Saved data entries:
[Start of Attachment]

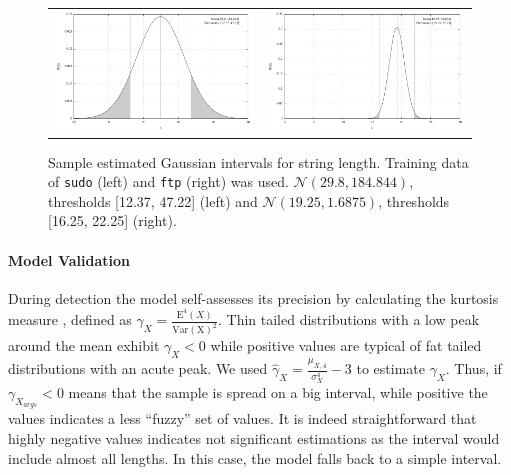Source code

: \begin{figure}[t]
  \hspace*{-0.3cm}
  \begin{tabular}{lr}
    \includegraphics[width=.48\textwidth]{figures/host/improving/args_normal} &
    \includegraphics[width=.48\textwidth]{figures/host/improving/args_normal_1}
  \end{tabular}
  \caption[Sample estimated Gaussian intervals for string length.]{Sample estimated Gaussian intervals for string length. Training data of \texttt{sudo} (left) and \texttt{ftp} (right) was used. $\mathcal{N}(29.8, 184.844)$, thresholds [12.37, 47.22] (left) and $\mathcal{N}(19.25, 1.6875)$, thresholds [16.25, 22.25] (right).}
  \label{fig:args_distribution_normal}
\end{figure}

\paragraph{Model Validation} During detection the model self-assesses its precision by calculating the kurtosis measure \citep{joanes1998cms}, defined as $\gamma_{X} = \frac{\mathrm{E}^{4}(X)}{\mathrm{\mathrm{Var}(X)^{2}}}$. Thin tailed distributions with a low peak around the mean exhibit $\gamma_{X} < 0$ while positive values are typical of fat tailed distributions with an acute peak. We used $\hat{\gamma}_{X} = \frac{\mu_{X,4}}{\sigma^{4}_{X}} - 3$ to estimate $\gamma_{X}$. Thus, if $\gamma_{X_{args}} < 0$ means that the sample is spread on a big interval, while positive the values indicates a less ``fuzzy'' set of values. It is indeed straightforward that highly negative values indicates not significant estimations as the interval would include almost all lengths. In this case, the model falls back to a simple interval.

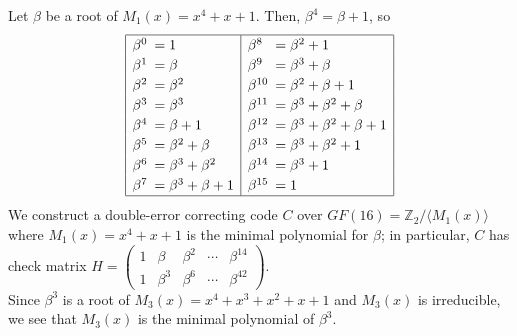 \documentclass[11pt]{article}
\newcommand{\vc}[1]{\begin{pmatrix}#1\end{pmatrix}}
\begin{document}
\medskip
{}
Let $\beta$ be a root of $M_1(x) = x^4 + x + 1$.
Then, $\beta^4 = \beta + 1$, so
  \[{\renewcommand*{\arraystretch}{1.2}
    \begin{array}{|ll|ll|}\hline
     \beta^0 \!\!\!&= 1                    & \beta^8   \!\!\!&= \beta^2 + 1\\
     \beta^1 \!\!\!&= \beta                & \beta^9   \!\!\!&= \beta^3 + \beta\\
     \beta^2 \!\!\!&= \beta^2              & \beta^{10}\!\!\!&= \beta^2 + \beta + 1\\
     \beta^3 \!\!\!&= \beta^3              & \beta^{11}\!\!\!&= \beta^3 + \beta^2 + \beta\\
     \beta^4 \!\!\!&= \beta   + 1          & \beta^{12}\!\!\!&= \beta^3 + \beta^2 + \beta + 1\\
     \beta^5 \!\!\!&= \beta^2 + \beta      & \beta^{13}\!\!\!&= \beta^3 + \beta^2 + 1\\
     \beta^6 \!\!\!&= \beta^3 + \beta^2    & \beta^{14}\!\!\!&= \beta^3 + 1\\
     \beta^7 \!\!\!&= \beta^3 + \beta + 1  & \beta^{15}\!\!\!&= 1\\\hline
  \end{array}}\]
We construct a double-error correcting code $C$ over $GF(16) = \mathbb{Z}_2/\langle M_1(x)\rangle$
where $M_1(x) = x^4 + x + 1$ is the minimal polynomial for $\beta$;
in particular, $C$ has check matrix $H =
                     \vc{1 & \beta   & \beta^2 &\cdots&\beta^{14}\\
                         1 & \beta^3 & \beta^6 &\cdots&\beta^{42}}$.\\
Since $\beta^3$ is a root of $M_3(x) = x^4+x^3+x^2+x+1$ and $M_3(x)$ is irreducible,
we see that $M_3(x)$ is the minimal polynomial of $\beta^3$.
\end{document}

[End of Attachment]
[Start of Attachment]

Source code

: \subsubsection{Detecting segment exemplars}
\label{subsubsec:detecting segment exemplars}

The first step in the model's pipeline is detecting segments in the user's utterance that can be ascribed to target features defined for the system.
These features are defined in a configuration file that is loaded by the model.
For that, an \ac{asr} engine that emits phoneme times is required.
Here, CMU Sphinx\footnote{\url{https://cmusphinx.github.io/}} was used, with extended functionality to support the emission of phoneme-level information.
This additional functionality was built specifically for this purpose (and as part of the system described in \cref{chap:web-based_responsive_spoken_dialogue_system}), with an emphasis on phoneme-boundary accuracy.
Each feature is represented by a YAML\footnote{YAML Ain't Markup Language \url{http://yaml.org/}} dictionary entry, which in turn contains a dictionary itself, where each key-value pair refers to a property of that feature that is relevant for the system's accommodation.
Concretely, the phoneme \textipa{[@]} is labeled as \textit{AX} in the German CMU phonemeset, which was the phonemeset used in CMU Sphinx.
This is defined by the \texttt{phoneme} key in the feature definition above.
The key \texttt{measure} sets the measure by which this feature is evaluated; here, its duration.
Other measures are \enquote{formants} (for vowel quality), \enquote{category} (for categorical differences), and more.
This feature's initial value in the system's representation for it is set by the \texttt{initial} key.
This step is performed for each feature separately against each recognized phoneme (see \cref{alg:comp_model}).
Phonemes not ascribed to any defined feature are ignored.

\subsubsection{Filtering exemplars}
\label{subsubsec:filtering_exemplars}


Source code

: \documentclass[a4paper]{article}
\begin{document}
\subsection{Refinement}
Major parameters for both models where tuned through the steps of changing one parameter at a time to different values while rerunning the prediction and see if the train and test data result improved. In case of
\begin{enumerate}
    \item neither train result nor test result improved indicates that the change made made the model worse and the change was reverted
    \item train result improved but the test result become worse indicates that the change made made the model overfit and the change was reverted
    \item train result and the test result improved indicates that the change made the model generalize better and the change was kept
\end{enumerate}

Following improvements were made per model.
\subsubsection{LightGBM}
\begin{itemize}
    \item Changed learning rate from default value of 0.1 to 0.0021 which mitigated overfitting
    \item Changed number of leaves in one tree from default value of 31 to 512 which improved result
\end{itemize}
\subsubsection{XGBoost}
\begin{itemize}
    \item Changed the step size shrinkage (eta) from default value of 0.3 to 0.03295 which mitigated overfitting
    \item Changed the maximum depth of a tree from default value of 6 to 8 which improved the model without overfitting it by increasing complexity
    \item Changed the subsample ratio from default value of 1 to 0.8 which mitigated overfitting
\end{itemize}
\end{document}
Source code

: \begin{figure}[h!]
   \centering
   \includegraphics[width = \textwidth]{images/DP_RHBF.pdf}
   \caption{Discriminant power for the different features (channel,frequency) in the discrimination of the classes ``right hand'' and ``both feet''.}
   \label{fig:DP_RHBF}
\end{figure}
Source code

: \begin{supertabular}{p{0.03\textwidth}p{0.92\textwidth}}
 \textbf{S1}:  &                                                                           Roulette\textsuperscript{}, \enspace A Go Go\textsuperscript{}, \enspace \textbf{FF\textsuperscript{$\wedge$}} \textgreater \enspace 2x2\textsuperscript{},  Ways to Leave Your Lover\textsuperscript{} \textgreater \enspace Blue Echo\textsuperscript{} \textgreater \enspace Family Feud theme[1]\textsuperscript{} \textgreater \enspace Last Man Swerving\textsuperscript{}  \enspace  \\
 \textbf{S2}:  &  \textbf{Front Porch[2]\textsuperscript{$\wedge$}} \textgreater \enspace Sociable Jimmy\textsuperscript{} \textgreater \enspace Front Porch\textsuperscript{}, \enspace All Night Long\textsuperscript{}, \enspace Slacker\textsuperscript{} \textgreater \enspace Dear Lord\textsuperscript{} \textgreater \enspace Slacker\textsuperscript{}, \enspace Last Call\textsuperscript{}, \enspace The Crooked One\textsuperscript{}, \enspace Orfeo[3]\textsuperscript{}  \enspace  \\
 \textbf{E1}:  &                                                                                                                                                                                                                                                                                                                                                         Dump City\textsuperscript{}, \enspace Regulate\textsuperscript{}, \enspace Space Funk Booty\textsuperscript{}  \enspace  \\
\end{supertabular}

[End of Attachment]
[Start of Attachment]

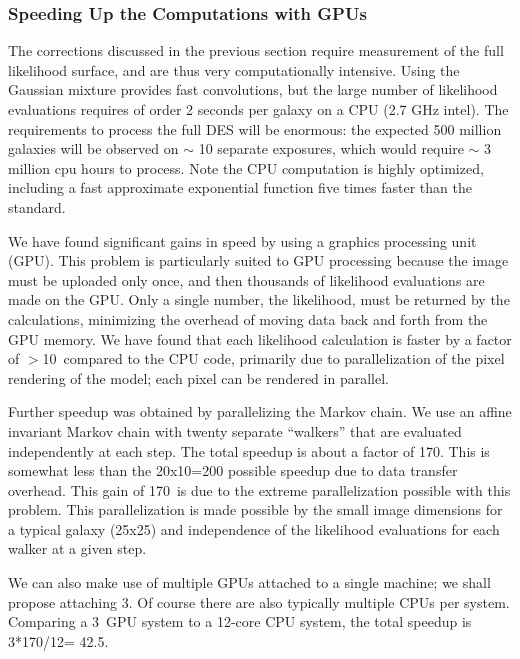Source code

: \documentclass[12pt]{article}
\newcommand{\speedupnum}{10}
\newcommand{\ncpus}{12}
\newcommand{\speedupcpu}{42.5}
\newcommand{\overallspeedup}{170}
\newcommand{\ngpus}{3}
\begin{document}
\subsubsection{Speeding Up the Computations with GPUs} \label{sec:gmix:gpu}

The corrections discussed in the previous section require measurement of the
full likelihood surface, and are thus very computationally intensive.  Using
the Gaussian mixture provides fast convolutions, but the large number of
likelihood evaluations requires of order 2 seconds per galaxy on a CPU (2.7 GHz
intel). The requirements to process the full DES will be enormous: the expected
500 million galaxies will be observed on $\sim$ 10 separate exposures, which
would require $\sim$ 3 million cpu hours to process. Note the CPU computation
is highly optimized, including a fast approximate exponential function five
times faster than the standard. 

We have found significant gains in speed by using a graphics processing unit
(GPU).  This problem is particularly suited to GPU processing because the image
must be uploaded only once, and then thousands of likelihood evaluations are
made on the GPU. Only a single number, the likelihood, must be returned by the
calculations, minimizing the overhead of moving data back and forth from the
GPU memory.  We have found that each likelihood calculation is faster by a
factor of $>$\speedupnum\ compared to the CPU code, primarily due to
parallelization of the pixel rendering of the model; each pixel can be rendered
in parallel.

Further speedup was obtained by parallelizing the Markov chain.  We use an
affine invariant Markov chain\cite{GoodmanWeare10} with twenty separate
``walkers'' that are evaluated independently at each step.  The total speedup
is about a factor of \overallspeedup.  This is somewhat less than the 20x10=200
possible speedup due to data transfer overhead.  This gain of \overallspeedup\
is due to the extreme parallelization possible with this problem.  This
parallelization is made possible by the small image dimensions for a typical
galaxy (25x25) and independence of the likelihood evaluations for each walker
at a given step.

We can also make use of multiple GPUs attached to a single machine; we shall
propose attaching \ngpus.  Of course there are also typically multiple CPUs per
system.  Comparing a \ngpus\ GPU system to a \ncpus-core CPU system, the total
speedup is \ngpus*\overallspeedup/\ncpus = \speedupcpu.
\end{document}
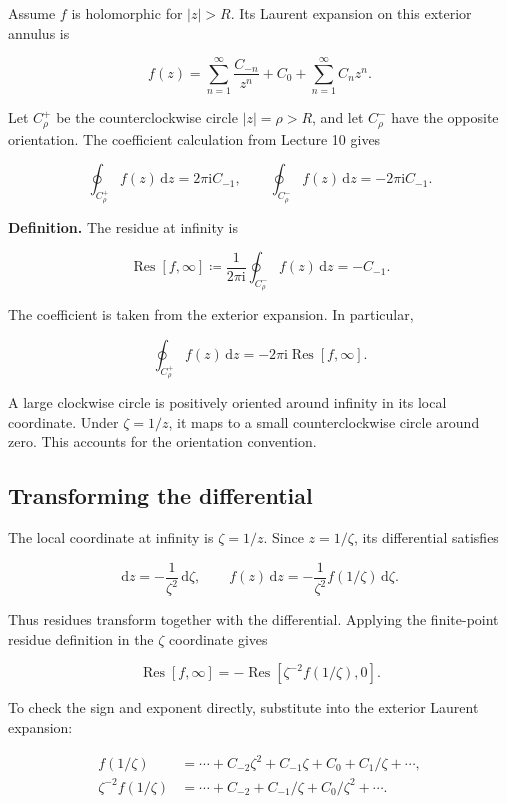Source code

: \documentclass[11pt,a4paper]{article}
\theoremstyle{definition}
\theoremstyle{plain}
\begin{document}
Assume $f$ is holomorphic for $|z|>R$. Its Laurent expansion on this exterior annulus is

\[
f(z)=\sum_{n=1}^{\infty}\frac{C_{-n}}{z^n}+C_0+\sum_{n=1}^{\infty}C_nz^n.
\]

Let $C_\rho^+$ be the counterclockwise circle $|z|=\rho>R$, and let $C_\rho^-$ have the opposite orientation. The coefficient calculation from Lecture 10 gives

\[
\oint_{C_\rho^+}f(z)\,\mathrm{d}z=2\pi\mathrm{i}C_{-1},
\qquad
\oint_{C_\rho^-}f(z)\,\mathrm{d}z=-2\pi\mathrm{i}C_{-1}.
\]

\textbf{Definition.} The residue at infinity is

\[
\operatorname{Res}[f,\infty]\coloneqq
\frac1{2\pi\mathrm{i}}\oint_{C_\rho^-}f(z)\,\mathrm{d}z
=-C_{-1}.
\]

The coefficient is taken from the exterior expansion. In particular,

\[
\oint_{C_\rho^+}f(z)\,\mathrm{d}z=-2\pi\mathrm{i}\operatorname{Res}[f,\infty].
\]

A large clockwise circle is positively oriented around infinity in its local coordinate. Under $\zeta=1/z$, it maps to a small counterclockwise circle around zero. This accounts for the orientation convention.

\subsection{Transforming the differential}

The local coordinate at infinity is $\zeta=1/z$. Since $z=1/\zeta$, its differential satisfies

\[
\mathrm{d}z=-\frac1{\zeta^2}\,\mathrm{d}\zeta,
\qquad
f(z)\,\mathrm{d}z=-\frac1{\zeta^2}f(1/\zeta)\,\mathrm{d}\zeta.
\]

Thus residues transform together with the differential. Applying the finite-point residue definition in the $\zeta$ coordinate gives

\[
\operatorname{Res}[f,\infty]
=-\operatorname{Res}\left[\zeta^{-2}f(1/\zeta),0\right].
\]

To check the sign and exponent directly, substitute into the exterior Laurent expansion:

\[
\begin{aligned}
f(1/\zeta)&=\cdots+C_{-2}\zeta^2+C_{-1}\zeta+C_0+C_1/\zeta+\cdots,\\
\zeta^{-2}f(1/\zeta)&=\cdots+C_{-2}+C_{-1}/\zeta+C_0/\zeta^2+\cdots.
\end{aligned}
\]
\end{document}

[End of Attachment]

» **WORK TO COMPLETE**
If a line in the entries contains the word "factor", copy that line out.

» **RESPONSE**
factor of $>$\speedupnum\ compared to the CPU code, primarily due to
is about a factor of \overallspeedup.  This is somewhat less than the 20x10=200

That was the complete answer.